# Load Reference Data

This notebook performs loads Reference Data from a DataRepo into your Knowledge Graph.
* Load a file that contains any Reference Knowledge (in a Cipher syntax or from CSV files)

The result of this step includes:
- ReferenceNode nodes connected to each other with ReferenceEdge edges

### Import General Libraries

In [None]:
import os
import logging

### Parameters can be passed into the Notebook from an OpenTLDR Workflow
OpenTLDR workflows use the notebook block tagged as "parameters" to inject variables (for example to redirect the source of content).

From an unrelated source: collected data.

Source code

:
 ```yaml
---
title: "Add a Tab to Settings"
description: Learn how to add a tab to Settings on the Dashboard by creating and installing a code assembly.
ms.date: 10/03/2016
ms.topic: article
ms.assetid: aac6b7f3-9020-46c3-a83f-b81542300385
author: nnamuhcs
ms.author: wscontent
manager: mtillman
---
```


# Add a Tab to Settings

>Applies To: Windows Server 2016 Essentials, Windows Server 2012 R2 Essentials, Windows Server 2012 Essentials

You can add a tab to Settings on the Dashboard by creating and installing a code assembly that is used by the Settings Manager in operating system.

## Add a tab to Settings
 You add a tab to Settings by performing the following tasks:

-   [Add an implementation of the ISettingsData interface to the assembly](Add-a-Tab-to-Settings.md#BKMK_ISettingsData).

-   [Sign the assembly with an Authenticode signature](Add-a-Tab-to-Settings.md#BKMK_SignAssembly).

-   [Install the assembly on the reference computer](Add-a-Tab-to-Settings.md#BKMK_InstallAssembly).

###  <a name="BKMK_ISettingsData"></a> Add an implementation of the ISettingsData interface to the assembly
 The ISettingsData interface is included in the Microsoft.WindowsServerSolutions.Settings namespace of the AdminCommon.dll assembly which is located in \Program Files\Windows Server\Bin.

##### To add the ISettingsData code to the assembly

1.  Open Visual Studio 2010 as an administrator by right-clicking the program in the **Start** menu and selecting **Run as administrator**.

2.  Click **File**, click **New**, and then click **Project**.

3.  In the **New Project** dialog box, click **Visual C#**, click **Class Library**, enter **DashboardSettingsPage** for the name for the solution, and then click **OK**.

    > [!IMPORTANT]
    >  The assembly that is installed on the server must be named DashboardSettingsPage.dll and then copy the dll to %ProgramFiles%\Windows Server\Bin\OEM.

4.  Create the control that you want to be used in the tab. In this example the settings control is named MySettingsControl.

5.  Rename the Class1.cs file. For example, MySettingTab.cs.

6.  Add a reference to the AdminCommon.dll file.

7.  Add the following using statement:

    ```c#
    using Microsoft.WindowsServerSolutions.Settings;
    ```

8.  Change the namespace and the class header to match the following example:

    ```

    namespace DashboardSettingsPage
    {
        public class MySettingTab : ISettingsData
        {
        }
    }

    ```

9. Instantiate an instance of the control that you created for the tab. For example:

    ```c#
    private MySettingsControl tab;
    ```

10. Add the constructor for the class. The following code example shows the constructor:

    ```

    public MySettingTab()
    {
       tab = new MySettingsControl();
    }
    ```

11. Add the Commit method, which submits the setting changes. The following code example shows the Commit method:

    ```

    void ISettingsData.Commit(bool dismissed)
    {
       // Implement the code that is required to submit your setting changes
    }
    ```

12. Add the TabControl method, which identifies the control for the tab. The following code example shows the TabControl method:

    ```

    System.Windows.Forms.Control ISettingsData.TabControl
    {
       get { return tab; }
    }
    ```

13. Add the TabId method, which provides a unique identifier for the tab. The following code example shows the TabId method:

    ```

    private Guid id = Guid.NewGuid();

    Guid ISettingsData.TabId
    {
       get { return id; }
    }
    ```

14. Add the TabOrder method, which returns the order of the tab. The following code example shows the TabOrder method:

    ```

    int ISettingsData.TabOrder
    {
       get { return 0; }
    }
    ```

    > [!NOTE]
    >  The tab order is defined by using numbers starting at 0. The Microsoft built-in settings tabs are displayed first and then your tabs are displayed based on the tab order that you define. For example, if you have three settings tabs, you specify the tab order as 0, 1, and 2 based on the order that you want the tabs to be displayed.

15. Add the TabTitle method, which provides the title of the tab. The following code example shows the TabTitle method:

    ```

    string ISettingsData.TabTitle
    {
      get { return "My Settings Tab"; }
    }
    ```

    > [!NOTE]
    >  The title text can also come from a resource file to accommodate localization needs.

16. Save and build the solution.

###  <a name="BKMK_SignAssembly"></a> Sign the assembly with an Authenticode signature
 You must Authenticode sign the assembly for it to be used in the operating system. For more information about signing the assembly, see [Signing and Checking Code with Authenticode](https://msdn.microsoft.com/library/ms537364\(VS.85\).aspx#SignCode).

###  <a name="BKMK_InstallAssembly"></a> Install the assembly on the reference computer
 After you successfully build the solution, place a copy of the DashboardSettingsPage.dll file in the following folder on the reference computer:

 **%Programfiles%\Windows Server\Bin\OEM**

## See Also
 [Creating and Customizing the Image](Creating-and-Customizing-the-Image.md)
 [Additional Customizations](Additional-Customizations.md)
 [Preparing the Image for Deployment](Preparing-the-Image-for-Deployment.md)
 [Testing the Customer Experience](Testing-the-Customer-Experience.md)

> **Changing Variable Names in the Parameters Block** you are welcome to change the values of these parameter variables, but if you change their names, be aware they are used elsewhere in the notebook and in other workflow stages.

In [None]:
# Workflow Parameters - these may be overridden by the Workflow

data_repo_config= {'repo_type': 'files', 'path': '../Data/Sample/reference'}

# Example of using S3 bucket:
#
# data_repo_config = {
#        'repo_type': 's3',
#        'bucket': os.getenv("S3_BUCKET"),
#        'aws_access_key_id': os.getenv("S3_ACCESS_KEY_ID"),
#        'aws_secret_access_key': os.getenv("S3_SECRET_KEY"),
#        'prefix': 'reference'
#        }

# Logging level ranges are (from least to most verbose): ERROR, WARN, INFO, DEBUG
logging_level= logging.INFO

verbose = True

# Setup



### Import OpenTLDR Libraries


In [None]:
logging.getLogger("OpenTLDR").setLevel(logging_level)

from opentldr import KnowledgeGraph, DataRepo

kg=KnowledgeGraph()

## Loading Reference Data
The following cell uses the OpenTLDR DataRepo to load Reference Data.

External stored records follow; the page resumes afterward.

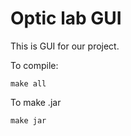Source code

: # Optic lab GUI
This is GUI for our project.

To compile:
```
make all
```
To make .jar
```
make jar
```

> **Reference Data** enables the definition of knowledge that is known but may not be explicitly called out within any specific article. Within a particular domain there is often "common knowledge" that is assumed by formalizing this knowledge in a graph, it can be automatically reasoned about in connection with other information. 

In [None]:
if data_repo_config is not None:

    repo = DataRepo(kg,data_repo_config)
    
    if verbose:
        print("Loading Reference Data from: {}".format(repo.describe()))

    list_of_uids =  repo.importData()

    print("Loaded {count} reference nodes and edges from the repository.".format(count=len(list_of_uids)))

else:
    print("No DataRepo specified for Reference Data.")

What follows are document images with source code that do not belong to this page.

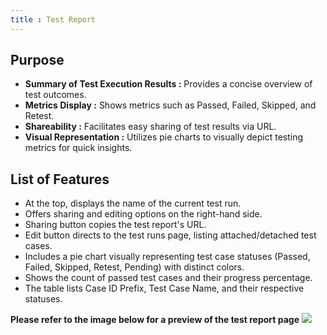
 ```yaml
---
title : Test Report
---
```


## Purpose

- **Summary of Test Execution Results :** Provides a concise overview of test outcomes.
- **Metrics Display :** Shows metrics such as Passed, Failed, Skipped, and Retest.
- **Shareability :** Facilitates easy sharing of test results via URL.
- **Visual Representation :** Utilizes pie charts to visually depict testing metrics for quick insights.

## List of Features

- At the top, displays the name of the current test run.
- Offers sharing and editing options on the right-hand side.
- Sharing button copies the test report's URL.
- Edit button directs to the test runs page, listing attached/detached test cases.
- Includes a pie chart visually representing test case statuses (Passed, Failed, Skipped, Retest, Pending) with distinct colors.
- Shows the count of passed test cases and their progress percentage.
- The table lists Case ID Prefix, Test Case Name, and their respective statuses.

**Please refer to the image below for a preview of the test report page**
<img src="/images/testing/TestReport.png">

## Verify what ReferenceData has been loaded the KG
This simply pulls all the ReferenceNodes from the KG and prints them.

In [None]:
if verbose:

    all_reference_nodes= kg.get_all_reference_nodes()
    # This API call is equivelent to making a cypher query to the KG:
    #  all_reference_nodes= kg.cypher_query("MATCH (x:ReferenceNode) RETURN x","x")

    print("Found {count} reference nodes in the knowledge graph:".format(count=len(all_reference_nodes)))

    # Iterate thru the Reference Nodes and print info for each
    for reference_node in all_reference_nodes:
        print(" - Found {type}({uid}):\t{text}".format(
            type=reference_node.type, uid=reference_node.uid, text=reference_node.text))

# Close down the remote connections to the database

In [None]:
kg.close()